# WORK TO BE COMPLETED
Please transcribe the entries that follow exactly as they stand, skipping each picture.

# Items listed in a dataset
====

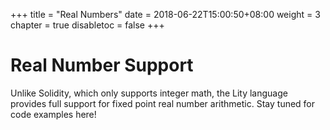 +++
title = "Real Numbers"
date = 2018-06-22T15:00:50+08:00
weight = 3
chapter = true
disabletoc = false
+++

# Real Number Support

Unlike Solidity, which only supports integer math, the Lity language provides full support for fixed point real number arithmetic. Stay tuned for code examples here!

====

# TASK RESULT
 +++
title = "Real Numbers"
date = 2018-06-22T15:00:50+08:00
weight = 3
chapter = true
disabletoc = false
+++

# Real Number Support

Unlike Solidity, which only supports integer math, the Lity language provides full support for fixed point real number arithmetic. Stay tuned for code examples here!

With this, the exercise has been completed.